**What the exercise asks:** Skip the pictures. Give all the data again exactly.

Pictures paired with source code
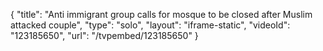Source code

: {
    "title": "Anti immigrant group calls for mosque to be closed after Muslim attacked couple",
    "type": "solo",
    "layout": "iframe-static",
    "videoId": "123185650",
    "url": "\/tvpembed\/123185650"
}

**Completed task:**
Source code

: {
    "title": "Anti immigrant group calls for mosque to be closed after Muslim attacked couple",
    "type": "solo",
    "layout": "iframe-static",
    "videoId": "123185650",
    "url": "\/tvpembed\/123185650"
}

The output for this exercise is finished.